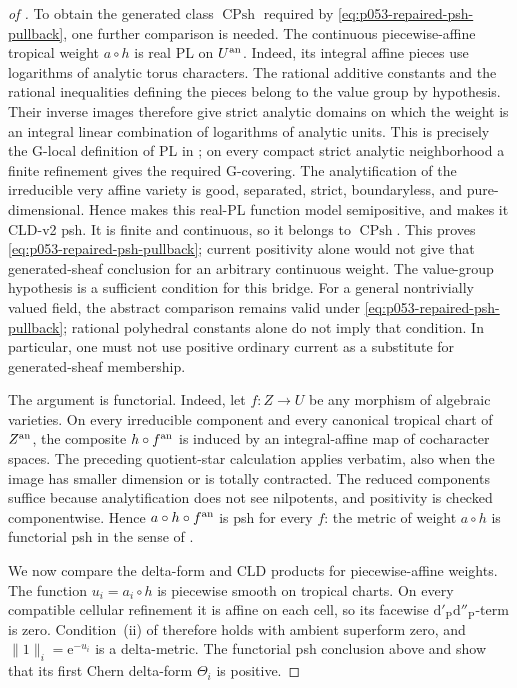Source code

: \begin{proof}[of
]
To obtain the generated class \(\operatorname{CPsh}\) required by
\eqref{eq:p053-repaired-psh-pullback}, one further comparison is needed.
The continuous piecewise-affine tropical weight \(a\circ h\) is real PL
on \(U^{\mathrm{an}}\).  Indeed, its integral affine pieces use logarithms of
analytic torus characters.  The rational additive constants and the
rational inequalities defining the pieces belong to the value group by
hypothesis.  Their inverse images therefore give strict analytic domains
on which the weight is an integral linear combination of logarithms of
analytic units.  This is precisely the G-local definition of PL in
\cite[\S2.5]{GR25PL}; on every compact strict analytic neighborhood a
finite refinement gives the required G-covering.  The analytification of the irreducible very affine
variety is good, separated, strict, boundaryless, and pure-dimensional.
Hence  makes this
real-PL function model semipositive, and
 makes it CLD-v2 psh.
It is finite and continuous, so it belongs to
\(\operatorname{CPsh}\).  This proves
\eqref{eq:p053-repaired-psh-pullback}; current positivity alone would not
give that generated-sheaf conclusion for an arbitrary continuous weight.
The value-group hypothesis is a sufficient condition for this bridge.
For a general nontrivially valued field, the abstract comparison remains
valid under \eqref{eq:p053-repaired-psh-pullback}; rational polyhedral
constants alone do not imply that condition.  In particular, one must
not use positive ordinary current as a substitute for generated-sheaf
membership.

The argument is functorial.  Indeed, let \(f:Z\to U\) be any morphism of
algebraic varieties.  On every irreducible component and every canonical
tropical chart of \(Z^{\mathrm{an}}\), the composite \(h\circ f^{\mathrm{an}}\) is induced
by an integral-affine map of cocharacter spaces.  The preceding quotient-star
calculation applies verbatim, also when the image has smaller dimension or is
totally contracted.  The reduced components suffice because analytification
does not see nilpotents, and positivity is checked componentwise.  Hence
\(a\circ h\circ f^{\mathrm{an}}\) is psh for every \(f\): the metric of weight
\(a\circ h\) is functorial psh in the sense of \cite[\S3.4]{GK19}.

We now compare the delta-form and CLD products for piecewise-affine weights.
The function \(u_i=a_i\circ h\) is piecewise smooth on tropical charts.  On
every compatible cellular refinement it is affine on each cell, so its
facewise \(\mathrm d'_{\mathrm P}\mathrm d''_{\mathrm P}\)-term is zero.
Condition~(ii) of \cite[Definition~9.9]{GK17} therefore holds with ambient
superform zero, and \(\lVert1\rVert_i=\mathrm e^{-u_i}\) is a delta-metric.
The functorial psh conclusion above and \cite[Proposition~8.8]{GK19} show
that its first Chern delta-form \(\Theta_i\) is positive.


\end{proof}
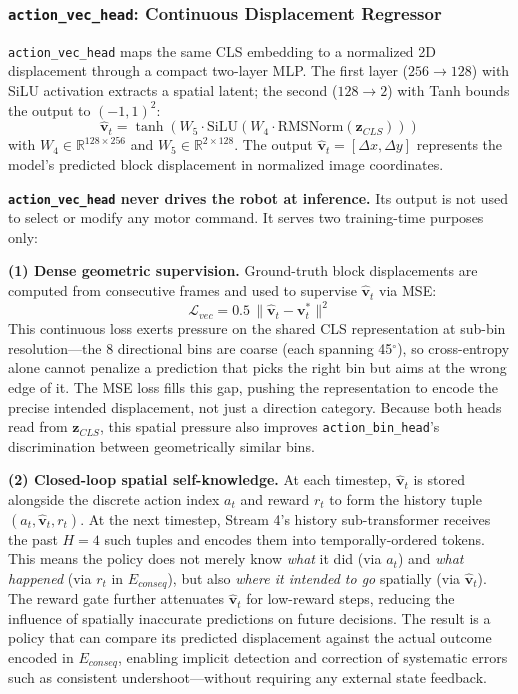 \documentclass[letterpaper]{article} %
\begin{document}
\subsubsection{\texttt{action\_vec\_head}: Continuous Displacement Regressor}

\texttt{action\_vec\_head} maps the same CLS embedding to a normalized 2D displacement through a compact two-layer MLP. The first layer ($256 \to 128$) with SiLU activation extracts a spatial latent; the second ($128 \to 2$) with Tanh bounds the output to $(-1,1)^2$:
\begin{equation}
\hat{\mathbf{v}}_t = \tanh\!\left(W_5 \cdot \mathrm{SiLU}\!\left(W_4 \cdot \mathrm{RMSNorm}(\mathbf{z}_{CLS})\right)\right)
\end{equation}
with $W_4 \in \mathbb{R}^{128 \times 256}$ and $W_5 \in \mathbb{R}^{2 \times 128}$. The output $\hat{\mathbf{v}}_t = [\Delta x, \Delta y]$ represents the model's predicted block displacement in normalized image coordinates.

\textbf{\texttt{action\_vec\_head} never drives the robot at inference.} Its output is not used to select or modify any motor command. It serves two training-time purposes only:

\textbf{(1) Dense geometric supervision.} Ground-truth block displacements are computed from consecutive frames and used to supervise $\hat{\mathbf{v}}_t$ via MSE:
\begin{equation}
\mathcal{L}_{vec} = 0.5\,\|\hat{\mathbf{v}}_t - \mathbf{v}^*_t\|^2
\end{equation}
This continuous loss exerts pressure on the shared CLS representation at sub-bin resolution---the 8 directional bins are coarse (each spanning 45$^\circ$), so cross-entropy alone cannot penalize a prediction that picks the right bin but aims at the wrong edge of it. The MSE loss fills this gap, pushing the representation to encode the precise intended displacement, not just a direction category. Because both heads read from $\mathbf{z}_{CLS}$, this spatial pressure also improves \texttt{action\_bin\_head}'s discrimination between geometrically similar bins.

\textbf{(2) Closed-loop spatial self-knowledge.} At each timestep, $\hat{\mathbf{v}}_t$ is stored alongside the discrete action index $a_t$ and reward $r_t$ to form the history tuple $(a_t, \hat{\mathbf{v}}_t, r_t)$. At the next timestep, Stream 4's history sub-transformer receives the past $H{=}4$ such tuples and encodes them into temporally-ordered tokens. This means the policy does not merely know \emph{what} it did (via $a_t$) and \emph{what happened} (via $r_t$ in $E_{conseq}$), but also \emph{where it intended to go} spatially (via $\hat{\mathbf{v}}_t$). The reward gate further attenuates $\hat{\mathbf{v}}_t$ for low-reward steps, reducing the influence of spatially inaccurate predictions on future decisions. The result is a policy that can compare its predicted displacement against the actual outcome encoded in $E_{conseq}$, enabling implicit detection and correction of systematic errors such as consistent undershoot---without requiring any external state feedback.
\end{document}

* **PROBLEM DETAILS**:
Report the lines above that contain "piecewise".

* **SOLUTION TO THE PROBLEM**:
The continuous piecewise-affine tropical weight \(a\circ h\) is real PL
We now compare the delta-form and CLD products for piecewise-affine weights.
The function \(u_i=a_i\circ h\) is piecewise smooth on tropical charts.  On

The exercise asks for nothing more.